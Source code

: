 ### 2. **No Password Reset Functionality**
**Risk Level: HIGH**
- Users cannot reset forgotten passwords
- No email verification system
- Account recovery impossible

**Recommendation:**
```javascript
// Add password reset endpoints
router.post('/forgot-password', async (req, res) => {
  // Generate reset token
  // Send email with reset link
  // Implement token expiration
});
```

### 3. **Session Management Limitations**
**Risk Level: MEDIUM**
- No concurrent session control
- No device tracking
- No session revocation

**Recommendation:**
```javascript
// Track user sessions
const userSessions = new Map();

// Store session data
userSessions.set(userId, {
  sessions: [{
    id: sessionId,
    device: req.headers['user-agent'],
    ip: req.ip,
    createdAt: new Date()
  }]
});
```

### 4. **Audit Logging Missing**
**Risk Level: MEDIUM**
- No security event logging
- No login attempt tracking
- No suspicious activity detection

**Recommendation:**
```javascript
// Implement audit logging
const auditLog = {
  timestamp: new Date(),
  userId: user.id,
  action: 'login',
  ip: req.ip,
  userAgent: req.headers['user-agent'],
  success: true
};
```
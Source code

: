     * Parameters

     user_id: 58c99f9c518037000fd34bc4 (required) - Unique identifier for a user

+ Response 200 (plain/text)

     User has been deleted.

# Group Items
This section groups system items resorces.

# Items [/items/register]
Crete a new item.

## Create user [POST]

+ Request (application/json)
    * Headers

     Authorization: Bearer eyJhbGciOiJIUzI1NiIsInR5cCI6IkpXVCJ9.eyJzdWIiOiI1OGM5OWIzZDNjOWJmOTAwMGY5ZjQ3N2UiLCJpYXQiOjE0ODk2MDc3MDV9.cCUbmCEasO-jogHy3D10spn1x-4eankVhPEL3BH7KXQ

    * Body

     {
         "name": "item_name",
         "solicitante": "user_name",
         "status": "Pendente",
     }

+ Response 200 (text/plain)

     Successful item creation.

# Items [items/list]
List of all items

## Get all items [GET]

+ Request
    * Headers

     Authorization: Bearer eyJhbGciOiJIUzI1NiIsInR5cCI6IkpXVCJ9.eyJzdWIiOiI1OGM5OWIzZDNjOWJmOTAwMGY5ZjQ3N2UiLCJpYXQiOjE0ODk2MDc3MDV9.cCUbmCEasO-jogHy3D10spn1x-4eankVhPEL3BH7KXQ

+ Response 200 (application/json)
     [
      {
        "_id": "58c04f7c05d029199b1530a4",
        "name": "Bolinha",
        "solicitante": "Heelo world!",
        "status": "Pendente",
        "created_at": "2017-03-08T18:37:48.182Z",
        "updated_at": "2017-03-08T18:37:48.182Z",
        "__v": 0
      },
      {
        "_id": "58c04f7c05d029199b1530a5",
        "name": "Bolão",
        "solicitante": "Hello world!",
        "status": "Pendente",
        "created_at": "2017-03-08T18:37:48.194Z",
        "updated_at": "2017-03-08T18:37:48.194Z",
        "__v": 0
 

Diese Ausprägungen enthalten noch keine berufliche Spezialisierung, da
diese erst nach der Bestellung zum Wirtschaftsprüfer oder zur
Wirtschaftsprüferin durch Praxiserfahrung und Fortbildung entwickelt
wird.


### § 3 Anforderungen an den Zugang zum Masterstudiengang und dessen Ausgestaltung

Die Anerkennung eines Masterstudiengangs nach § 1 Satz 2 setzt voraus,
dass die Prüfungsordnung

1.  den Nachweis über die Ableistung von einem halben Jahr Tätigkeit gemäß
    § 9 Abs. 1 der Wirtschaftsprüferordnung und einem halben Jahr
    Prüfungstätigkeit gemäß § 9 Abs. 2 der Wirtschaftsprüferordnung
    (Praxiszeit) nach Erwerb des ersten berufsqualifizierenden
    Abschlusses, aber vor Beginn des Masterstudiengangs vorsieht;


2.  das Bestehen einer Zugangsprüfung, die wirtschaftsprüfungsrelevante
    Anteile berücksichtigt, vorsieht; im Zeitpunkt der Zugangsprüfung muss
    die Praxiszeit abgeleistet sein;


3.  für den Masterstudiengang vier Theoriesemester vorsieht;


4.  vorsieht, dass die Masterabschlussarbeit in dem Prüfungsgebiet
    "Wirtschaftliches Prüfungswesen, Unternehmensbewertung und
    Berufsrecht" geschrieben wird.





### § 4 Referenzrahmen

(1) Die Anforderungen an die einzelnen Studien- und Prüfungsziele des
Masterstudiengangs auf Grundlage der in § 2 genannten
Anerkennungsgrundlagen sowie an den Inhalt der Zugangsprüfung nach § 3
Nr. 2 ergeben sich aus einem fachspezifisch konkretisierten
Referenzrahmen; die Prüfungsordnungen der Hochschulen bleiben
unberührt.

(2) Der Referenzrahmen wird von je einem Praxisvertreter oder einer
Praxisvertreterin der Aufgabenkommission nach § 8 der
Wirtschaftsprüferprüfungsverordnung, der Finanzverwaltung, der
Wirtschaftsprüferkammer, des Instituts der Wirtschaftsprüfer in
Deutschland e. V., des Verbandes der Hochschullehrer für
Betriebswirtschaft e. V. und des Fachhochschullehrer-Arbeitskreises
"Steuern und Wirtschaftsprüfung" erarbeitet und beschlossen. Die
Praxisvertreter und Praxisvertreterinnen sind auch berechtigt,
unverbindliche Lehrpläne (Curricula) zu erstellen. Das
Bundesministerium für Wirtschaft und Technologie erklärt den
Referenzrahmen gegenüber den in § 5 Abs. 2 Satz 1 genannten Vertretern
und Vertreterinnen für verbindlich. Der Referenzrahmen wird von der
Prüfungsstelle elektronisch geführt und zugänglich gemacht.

#### WORK ORDER:
Starting from the data above, filter for lines with "oder" and copy each one.

#### ANSWER TO THIS TASK:
diese erst nach der Bestellung zum Wirtschaftsprüfer oder zur
(2) Der Referenzrahmen wird von je einem Praxisvertreter oder einer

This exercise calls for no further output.